* [Task to complete]
Every record is to be printed exactly as it appears.

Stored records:
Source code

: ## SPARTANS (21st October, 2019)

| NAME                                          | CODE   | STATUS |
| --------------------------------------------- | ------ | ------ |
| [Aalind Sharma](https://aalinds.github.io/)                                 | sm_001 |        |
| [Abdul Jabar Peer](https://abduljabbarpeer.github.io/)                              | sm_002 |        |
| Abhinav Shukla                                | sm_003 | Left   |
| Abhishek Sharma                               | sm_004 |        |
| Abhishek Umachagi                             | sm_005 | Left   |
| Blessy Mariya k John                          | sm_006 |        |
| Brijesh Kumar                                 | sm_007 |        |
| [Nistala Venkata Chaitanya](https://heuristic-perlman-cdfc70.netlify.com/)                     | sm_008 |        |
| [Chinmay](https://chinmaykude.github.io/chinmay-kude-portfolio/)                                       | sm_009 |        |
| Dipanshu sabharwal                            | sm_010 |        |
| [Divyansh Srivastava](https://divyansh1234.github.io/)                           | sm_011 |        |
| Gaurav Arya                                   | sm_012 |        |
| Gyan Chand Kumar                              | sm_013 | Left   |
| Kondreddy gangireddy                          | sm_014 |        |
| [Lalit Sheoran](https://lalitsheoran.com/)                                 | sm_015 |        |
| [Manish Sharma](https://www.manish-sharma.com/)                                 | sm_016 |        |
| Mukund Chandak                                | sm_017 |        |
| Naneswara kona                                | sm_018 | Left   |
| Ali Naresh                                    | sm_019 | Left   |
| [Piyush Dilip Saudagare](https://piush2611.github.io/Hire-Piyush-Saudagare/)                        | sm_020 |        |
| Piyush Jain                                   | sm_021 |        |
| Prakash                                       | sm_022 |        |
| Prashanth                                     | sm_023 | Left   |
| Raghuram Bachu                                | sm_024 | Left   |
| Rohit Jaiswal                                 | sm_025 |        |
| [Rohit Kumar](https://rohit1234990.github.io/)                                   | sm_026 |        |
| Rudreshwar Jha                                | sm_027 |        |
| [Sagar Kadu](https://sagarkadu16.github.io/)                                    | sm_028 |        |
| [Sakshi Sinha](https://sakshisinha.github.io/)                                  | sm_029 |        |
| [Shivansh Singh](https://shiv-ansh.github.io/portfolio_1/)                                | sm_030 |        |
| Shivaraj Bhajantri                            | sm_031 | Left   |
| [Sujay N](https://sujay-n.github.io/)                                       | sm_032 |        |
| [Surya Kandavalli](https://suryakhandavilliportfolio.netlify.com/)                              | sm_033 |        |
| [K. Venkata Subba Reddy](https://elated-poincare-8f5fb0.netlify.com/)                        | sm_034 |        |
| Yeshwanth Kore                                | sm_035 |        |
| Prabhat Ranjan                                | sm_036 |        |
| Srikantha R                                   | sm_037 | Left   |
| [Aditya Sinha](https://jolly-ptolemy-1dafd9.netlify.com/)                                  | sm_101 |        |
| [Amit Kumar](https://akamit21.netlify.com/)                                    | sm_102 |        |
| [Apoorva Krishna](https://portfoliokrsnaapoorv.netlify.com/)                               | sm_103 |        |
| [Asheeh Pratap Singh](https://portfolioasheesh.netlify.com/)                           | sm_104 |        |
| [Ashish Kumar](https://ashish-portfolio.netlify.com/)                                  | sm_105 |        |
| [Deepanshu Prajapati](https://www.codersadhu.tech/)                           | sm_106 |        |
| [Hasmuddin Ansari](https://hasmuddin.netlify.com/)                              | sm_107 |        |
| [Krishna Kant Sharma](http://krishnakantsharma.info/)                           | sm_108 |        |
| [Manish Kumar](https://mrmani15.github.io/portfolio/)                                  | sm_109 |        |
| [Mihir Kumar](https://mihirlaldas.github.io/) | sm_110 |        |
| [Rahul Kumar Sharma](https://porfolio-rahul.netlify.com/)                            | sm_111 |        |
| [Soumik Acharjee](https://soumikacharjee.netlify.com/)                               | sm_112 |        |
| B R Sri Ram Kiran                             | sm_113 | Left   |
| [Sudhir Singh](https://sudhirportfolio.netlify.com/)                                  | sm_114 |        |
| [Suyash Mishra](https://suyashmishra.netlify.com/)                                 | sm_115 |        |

* [Answer box]
Source code

: ## SPARTANS (21st October, 2019)

| NAME                                          | CODE   | STATUS |
| --------------------------------------------- | ------ | ------ |
| [Aalind Sharma](https://aalinds.github.io/)                                 | sm_001 |        |
| [Abdul Jabar Peer](https://abduljabbarpeer.github.io/)                              | sm_002 |        |
| Abhinav Shukla                                | sm_003 | Left   |
| Abhishek Sharma                               | sm_004 |        |
| Abhishek Umachagi                             | sm_005 | Left   |
| Blessy Mariya k John                          | sm_006 |        |
| Brijesh Kumar                                 | sm_007 |        |
| [Nistala Venkata Chaitanya](https://heuristic-perlman-cdfc70.netlify.com/)                     | sm_008 |        |
| [Chinmay](https://chinmaykude.github.io/chinmay-kude-portfolio/)                                       | sm_009 |        |
| Dipanshu sabharwal                            | sm_010 |        |
| [Divyansh Srivastava](https://divyansh1234.github.io/)                           | sm_011 |        |
| Gaurav Arya                                   | sm_012 |        |
| Gyan Chand Kumar                              | sm_013 | Left   |
| Kondreddy gangireddy                          | sm_014 |        |
| [Lalit Sheoran](https://lalitsheoran.com/)                                 | sm_015 |        |
| [Manish Sharma](https://www.manish-sharma.com/)                                 | sm_016 |        |
| Mukund Chandak                                | sm_017 |        |
| Naneswara kona                                | sm_018 | Left   |
| Ali Naresh                                    | sm_019 | Left   |
| [Piyush Dilip Saudagare](https://piush2611.github.io/Hire-Piyush-Saudagare/)                        | sm_020 |        |
| Piyush Jain                                   | sm_021 |        |
| Prakash                                       | sm_022 |        |
| Prashanth                                     | sm_023 | Left   |
| Raghuram Bachu                                | sm_024 | Left   |
| Rohit Jaiswal                                 | sm_025 |        |
| [Rohit Kumar](https://rohit1234990.github.io/)                                   | sm_026 |        |
| Rudreshwar Jha                                | sm_027 |        |
| [Sagar Kadu](https://sagarkadu16.github.io/)                                    | sm_028 |        |
| [Sakshi Sinha](https://sakshisinha.github.io/)                                  | sm_029 |        |
| [Shivansh Singh](https://shiv-ansh.github.io/portfolio_1/)                                | sm_030 |        |
| Shivaraj Bhajantri                            | sm_031 | Left   |
| [Sujay N](https://sujay-n.github.io/)                                       | sm_032 |        |
| [Surya Kandavalli](https://suryakhandavilliportfolio.netlify.com/)                              | sm_033 |        |
| [K. Venkata Subba Reddy](https://elated-poincare-8f5fb0.netlify.com/)                        | sm_034 |        |
| Yeshwanth Kore                                | sm_035 |        |
| Prabhat Ranjan                                | sm_036 |        |
| Srikantha R                                   | sm_037 | Left   |
| [Aditya Sinha](https://jolly-ptolemy-1dafd9.netlify.com/)                                  | sm_101 |        |
| [Amit Kumar](https://akamit21.netlify.com/)                                    | sm_102 |        |
| [Apoorva Krishna](https://portfoliokrsnaapoorv.netlify.com/)                               | sm_103 |        |
| [Asheeh Pratap Singh](https://portfolioasheesh.netlify.com/)                           | sm_104 |        |
| [Ashish Kumar](https://ashish-portfolio.netlify.com/)                                  | sm_105 |        |
| [Deepanshu Prajapati](https://www.codersadhu.tech/)                           | sm_106 |        |
| [Hasmuddin Ansari](https://hasmuddin.netlify.com/)                              | sm_107 |        |
| [Krishna Kant Sharma](http://krishnakantsharma.info/)                           | sm_108 |        |
| [Manish Kumar](https://mrmani15.github.io/portfolio/)                                  | sm_109 |        |
| [Mihir Kumar](https://mihirlaldas.github.io/) | sm_110 |        |
| [Rahul Kumar Sharma](https://porfolio-rahul.netlify.com/)                            | sm_111 |        |
| [Soumik Acharjee](https://soumikacharjee.netlify.com/)                               | sm_112 |        |
| B R Sri Ram Kiran                             | sm_113 | Left   |
| [Sudhir Singh](https://sudhirportfolio.netlify.com/)                                  | sm_114 |        |
| [Suyash Mishra](https://suyashmishra.netlify.com/)                                 | sm_115 |        |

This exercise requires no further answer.